"The Return of the Los Palmas 7" is a song by British ska/pop band Madness, written by Mike Barson, Mark Bedford and Daniel Woodgate. The song was Woodgate's first credit as a songwriter, and was released as the band's seventh single on . The single reached number 7 in the UK and remained in the charts for 11 weeks. The single release is slightly different from the track on the album Absolutely, upon which it is listed as "Return of the Los Palmas 7" and is approximately 30 seconds shorter.

The song is mainly instrumental, except for some ad-libbing by Chas Smash at the beginning, the sound of "Waiter!" approximately 42 seconds into the track and "Good night!" at the very end. Dave Robinson, head of Stiff Records, was keen on Madness recording another instrumental track, especially after the success of "One Step Beyond...". The resulting song was not as ska-influenced as were their earlier songs, but was played heavily on BBC Radio 2. This helped Madness gain a new generation of older fans.

Music video
The single's music video was filmed in January 1981 at the Venus Cafe, 95 Golborne Road, London W10 5NL, and at Kenwood Park, North London.

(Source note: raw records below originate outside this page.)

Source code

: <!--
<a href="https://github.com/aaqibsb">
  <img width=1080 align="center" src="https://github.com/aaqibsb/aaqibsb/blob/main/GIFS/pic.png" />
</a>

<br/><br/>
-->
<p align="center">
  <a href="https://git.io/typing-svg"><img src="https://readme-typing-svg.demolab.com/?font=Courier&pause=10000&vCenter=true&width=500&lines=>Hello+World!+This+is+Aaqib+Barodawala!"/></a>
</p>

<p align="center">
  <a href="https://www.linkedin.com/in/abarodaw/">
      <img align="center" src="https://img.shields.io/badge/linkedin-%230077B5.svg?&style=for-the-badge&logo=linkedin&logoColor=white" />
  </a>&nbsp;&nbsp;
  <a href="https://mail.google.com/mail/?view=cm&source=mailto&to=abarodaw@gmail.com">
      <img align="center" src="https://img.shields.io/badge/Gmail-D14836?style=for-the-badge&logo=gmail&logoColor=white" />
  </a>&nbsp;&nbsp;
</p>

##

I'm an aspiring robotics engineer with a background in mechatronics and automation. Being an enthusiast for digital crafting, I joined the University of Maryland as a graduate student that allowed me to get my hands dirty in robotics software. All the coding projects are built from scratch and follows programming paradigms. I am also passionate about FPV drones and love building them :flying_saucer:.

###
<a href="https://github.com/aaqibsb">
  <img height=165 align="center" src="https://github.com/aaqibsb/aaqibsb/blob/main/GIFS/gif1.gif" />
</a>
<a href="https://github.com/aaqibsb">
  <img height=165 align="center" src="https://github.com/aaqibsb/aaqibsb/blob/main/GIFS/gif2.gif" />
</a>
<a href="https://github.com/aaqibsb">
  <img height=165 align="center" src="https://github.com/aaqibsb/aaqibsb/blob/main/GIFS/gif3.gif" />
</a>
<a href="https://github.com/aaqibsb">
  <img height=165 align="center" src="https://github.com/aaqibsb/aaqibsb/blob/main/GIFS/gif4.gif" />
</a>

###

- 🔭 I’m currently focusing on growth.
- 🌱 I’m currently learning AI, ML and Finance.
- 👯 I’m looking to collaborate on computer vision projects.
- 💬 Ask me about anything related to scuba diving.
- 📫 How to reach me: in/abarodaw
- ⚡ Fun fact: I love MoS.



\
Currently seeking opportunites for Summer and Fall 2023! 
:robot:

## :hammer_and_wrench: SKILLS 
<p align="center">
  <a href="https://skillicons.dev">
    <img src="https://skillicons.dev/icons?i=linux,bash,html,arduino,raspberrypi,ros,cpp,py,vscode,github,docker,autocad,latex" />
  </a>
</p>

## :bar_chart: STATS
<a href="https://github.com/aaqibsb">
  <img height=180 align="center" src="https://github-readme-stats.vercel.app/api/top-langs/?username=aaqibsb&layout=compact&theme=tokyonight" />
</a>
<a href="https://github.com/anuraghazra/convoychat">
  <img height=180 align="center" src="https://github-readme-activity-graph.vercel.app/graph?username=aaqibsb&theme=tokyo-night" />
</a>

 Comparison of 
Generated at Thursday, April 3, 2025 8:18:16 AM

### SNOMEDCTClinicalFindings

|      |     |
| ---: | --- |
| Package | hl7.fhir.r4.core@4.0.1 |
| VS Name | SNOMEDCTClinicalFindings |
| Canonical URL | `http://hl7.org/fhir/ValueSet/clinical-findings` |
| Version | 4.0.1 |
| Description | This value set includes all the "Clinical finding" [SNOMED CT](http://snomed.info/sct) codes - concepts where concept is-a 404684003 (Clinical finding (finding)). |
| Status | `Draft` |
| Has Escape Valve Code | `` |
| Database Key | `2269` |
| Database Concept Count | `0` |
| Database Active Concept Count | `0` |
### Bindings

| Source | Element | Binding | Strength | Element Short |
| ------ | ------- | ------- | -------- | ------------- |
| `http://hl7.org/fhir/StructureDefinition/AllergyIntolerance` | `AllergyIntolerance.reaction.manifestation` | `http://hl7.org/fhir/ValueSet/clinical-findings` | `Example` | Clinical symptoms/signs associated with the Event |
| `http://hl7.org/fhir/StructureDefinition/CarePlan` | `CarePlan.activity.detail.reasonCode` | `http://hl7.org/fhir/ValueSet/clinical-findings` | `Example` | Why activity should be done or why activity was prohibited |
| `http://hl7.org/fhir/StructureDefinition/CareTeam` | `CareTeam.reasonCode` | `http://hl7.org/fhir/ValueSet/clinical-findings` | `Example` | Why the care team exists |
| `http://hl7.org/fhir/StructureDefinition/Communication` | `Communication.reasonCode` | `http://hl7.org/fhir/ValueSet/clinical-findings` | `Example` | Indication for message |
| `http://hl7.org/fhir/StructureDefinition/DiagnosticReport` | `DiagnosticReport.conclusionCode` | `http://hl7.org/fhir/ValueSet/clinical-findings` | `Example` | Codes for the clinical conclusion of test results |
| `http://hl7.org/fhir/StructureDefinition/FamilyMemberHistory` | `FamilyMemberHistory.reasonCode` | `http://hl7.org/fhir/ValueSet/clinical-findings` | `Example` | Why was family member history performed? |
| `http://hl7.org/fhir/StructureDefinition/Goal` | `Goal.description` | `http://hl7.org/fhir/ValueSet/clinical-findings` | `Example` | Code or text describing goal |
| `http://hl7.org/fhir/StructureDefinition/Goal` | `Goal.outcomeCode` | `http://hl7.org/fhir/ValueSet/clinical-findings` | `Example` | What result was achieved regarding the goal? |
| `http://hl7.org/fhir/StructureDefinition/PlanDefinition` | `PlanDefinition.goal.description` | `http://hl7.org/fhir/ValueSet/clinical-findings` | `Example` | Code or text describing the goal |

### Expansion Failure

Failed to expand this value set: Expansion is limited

The video mainly features the band in the cafe, switching between a greasy-spoon scene and an elegant restaurant scene. In the middle of the video, the band are shown dressed as cowboys in Kenwood Park. These three scenarios are interspersed between random clips, which comprise the bulk of the video, as it was created just two weeks before the single's release. Some of these clips are also included in the video for the Bob Marley song "One Love", which includes guest appearances by Suggs and Chas Smash.

The song is incorrectly titled "Return to the Los Palmos 7" in the credit block, appearing both at the head and tail of the video.

The clips that are interspersed throughout the video are chronologically summarised below.

Clips used

Appearances
In addition to its single release and appearance on the album Absolutely, "The Return of the Los Palmas 7" also appears on the Madness collections Divine Madness (a.k.a. The Heavy Heavy Hits), Complete Madness, It's... Madness Too, The Business, Our House and Ultimate Collection.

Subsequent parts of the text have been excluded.